▸ Work instruction
For the data below, count the lines that have the string "uploads" and state that number by itself.
• • • •
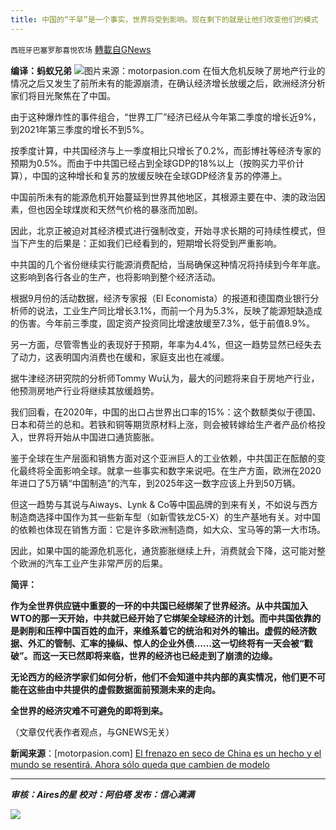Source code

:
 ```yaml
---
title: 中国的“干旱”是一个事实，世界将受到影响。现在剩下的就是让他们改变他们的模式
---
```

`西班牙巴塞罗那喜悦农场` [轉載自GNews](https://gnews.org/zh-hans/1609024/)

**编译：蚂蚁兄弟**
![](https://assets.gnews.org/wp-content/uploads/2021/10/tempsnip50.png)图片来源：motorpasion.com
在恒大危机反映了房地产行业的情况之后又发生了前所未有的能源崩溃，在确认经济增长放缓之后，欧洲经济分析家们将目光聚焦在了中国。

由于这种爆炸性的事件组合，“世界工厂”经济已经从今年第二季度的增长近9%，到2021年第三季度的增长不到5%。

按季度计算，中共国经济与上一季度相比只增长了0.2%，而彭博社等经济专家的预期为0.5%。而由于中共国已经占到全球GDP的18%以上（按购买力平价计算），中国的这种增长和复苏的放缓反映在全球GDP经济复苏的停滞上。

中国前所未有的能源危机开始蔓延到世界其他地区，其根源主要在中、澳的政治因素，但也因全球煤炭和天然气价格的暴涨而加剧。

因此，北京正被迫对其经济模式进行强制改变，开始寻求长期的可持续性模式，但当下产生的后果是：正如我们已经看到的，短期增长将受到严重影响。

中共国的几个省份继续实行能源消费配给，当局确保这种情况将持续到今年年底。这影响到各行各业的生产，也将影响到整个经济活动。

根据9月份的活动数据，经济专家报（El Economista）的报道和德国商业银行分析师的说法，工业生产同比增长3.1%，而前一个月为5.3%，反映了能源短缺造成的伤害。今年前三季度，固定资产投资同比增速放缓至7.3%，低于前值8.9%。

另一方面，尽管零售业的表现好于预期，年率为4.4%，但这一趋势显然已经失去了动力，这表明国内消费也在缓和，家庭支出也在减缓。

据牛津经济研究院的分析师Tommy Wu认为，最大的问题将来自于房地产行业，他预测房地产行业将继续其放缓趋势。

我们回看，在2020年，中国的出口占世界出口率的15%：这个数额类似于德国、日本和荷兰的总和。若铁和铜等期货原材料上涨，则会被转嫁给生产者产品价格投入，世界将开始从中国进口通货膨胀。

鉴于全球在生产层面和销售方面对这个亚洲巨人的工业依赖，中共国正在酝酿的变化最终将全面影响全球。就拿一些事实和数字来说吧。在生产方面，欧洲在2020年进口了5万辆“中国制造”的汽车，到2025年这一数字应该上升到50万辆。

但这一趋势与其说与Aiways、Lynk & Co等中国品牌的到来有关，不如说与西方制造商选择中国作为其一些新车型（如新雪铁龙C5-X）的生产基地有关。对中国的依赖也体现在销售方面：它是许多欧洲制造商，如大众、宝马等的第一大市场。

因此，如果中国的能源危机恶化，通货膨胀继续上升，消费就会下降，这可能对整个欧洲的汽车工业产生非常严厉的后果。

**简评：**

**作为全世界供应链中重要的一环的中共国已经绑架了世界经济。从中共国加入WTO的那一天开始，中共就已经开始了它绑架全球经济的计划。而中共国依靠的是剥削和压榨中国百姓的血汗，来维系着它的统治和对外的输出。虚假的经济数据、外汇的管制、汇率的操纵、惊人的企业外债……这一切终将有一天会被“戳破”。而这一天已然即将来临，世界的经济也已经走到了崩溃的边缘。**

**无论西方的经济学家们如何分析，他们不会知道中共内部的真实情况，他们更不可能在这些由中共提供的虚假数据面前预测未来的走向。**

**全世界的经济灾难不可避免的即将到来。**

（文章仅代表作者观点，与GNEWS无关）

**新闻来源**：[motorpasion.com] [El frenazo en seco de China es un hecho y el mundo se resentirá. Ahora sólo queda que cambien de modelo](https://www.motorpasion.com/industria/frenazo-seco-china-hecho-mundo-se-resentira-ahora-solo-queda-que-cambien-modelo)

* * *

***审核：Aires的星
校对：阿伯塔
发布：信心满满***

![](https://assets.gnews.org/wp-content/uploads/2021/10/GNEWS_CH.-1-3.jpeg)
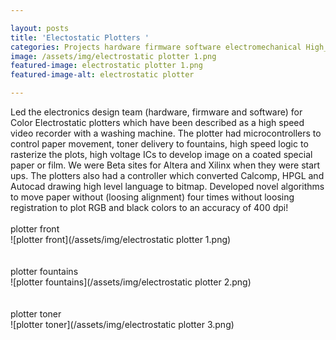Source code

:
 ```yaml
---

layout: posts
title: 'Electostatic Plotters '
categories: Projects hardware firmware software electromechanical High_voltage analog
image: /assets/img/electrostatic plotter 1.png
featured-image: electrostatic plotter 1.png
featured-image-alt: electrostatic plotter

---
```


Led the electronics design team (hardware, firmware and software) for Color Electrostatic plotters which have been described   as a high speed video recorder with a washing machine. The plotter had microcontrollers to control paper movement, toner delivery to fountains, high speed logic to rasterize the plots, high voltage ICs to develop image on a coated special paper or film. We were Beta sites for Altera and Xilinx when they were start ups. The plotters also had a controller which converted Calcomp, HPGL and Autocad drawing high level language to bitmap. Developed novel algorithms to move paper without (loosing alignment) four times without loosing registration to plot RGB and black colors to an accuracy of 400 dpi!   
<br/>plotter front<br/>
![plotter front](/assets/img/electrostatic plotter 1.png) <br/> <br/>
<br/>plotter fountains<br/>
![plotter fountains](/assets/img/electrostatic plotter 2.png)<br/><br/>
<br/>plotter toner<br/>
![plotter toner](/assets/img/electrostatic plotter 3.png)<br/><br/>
• • • •
▸ Response box
2